Ce livre permet aux chercheurs, aux enseignants des universités et des grandes écoles de commerce francophones ainsi qu'aux instructeurs de cas d'entreprise dans les sphères de la formation comme l'École de Management de Casablanca ESCA, l'École Supérieure Algérienne des Affaires d'Alger ESA, les établissements d’enseignement supérieur privé du Sénégal tels que l'Institut Africain de Management IAM Dakar, l'Institut Supérieur de Management ISM, l’École Supérieure de Commerce de Dakar (Sup de Co), le Centre Africain d’Études Supérieures en Gestion le CESAG, Bordeaux École Management BEM Dakar, l’Académie Franco-américaine de Management de Libreville AFRAM, le groupe CERCO en Afrique francophone, MDE-IESE en République de Côte d'Ivoire ou d'autres écoles de la sous-région de disposer d'un manuel pratique en entrepreneurship pour aider les jeunes à développer leurs capacités d’entreprendre et de devenir des employeurs.

Le cas de la petite laiterie de chamelle Tiviski en Mauritanie avec Madame Nancy Abeiderrahmane, Fondatrice et Directrice Générale de ladite société, analysé et succinctement présenté dans ce livre permet aux enseignants, aux chercheurs Européens, aux analystes Asiatiques et Américains du réseau de la GBSN à Washington DC, de l'EFMD à Bruxelles, de AABS en Afrique du Sud de mutualiser des approches et des modèles de succès entrepreneuriaux sur le continent Africain. Ce cas est basé sur le modèle inclusif de développement durable dans une perspective territoriale. Il n'existe pas dans le domaine de l'entreprenariat ONE SIZE FITS ALL (taille unique), chaque contexte est différent et l'Afrique a ses réalités historiques, culturelles, linguistiques, politiques et sociales. Sur le plan social, la pauvreté ne se mesure pas simplement en termes monétaires, mais plutôt en termes d'accès à l'eau potable, à la santé et à l'éducation donc dans une approche multidisciplinaire, mais aussi non monétaire.

Nous ne vivons pas en Afrique le même prisme et la même grille d'évaluation de la richesse que les pays ayant connue le Siècle des lumières. Le partage avec sa communauté, la solidarité et l'entraide, les valeurs de partage avec la famille éloignée sont des réalités typiquement africaines.

Les modèles entrepreneuriaux ressortent dans certains cas des aspects non compris dans un environnement d'un pays occidental comme l'Allemagne, la France ou le Royaume-Uni. Ces pays sont par essence dans une logique à forte dominance d’individualisme, tandis que l'homme africain ne compte que dans une lignée, une communauté, une ethnie ou un village donné. Néanmoins du point de vue du management, la gestion d'une entreprise et sa rentabilité restent une constante immuable partout sur terre. Une entreprise qui n'est pas rentable disparait simplement. Comment concilier vie communautaire et impératifs de rentabilité ? Il y’a plutôt une approche explicite sur les fondements de la rentabilité du point de vue des finances et ne pas nier les impacts sociaux positifs à intégrer dans la vie d'une petite et moyenne entreprise Africaine.

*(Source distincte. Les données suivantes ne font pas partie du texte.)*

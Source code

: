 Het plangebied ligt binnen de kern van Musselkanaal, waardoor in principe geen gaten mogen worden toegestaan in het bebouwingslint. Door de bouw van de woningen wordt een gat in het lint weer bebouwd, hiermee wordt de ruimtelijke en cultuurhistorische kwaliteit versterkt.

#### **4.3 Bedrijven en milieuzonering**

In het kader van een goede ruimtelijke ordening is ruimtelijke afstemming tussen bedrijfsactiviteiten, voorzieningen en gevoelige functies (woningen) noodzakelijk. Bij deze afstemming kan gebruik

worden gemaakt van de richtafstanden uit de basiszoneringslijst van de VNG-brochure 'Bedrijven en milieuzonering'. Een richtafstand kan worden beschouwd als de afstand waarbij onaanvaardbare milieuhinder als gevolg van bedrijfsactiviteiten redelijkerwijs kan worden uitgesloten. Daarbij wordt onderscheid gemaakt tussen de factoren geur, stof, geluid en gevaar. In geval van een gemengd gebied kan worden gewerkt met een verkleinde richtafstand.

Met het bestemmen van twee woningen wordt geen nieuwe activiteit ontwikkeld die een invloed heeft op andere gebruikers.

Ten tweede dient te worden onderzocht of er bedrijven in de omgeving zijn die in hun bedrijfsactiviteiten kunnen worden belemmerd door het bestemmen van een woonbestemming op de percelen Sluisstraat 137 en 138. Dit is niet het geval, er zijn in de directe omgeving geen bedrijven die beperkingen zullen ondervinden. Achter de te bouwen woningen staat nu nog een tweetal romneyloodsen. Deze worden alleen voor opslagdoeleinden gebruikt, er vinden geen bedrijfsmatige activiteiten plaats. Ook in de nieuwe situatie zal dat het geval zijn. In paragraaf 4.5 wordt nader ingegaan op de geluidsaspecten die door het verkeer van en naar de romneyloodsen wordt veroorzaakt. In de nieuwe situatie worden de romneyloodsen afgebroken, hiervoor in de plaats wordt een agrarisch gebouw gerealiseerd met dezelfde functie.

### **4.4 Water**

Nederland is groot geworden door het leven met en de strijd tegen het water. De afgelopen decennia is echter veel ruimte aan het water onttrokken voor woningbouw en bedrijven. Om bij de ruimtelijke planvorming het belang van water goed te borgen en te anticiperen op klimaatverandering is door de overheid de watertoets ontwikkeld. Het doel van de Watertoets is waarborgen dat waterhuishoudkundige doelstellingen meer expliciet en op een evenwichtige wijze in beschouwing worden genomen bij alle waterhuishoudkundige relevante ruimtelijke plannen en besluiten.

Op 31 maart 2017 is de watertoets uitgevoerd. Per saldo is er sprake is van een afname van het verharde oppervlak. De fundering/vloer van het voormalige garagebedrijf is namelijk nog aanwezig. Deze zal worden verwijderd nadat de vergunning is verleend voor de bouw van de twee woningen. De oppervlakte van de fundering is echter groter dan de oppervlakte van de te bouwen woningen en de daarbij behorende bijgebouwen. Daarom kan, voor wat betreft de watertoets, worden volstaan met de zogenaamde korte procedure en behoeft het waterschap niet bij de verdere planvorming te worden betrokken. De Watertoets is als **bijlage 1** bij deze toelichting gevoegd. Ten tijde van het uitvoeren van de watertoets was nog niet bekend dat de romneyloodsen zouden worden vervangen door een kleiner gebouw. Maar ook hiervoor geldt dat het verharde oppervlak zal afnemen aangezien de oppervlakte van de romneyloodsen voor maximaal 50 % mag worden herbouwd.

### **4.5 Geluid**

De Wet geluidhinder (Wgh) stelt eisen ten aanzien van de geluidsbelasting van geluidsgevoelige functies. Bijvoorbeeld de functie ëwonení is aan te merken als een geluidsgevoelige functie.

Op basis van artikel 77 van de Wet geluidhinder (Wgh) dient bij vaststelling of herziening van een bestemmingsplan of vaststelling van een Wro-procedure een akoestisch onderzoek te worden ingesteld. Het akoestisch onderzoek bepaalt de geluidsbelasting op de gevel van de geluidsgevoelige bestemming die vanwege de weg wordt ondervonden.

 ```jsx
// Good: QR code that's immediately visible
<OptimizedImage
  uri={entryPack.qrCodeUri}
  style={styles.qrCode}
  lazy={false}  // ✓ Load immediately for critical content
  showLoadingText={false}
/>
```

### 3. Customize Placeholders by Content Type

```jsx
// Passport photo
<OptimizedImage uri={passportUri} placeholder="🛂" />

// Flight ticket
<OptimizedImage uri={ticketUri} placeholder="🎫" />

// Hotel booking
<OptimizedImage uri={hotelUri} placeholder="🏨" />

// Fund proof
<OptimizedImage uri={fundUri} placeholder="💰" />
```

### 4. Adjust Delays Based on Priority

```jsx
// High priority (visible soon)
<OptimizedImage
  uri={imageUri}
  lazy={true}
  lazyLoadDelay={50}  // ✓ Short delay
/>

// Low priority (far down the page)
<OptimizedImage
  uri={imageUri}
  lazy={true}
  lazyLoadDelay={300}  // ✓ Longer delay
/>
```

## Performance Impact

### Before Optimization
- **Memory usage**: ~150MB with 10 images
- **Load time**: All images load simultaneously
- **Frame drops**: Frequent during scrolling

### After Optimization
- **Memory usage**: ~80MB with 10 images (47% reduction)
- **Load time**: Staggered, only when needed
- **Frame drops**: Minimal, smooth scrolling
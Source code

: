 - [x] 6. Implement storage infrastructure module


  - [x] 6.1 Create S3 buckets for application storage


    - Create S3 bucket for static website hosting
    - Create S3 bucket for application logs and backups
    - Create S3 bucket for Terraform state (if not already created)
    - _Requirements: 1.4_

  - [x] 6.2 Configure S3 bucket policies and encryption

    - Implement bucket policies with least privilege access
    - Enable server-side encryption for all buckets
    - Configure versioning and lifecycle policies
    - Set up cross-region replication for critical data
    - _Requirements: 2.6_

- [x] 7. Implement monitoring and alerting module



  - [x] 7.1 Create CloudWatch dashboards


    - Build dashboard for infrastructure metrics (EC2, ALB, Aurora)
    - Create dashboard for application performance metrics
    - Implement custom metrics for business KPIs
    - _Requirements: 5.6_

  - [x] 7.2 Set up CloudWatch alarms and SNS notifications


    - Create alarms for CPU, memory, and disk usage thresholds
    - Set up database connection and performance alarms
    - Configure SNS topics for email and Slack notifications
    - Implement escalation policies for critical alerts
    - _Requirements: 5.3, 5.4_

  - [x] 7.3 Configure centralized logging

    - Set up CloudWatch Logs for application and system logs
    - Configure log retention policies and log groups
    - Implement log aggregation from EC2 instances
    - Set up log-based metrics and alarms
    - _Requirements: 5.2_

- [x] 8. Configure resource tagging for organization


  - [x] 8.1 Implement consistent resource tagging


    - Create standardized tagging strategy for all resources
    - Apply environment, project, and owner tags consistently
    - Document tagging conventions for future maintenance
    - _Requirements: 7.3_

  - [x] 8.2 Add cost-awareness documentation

Dans cette complexité, comment accompagner les jeunes entrepreneurs africains à développer des entreprises durablement rentables? Ceci est une problématique que nous ne pouvons répondre dans ce manuel. Néanmoins nous cherchons simplement à partager des outils et des méthodes inclusives pour assister la jeunesse africaine dans la mise en place de projets gagnants, viables et solidaires à long terme. Ceci n'est pas une tâche facile et chacun pourra défendre sa perspective. Nous souhaitons rester ici dans une perspective humaine et territoriale.

Ce travail s'inscrit dans la mouvance du développement de l'entrepreneuriat et du développement durable telle qu'indiquée par la carte du Global Monitoring Accreditation Committee (Commission Americaine d’Accreditation des grandes écoles en 2013, présentée à European Foundation for Management Development (EFMD) Africa Conférence en novembre 2014 dans plusieurs pays du continent. La vision du nouveau leadership Africain est de s'engager définitivement dans la responsabilité globale de l'entreprise moderne et la recherche dans les politiques publiques nationales pour une employabilité effective des jeunes et des femmes dans tous les secteurs porteurs d’économies locales dans une logique de résorption du chômage des diplômés et l'empowerment (l’autonomisation) des communautés de vie. Avec des pays comme l'Afrique du Sud, l'Éthiopie, le Kenya, la Tanzanie, le Rwanda, le Maroc, la Tunisie, le Nigéria, le Ghana, la Guinée Équatoriale, le Sénégal et d'autres pays, l'entrepreneurship fait son entrée définitive dans le continent pour des mies durables, inclusives, pérennes et enfin émergentes. Les indicateurs d'urbanisation, de scolarisation des filles, de l'accès au transport, de l'accès à internet parmi d'autres critères donnent espoir en ce 21ème siècle dans le continent noir. Ceux qui osent pourront faire la différence et occuper une place dans le concert des petites et moyennes entreprises innovantes et gagnantes. Il y’a bien sûr des niches réelles sur le marché national, régional et continental. C'est justement le temps de saisir le momentum (élan).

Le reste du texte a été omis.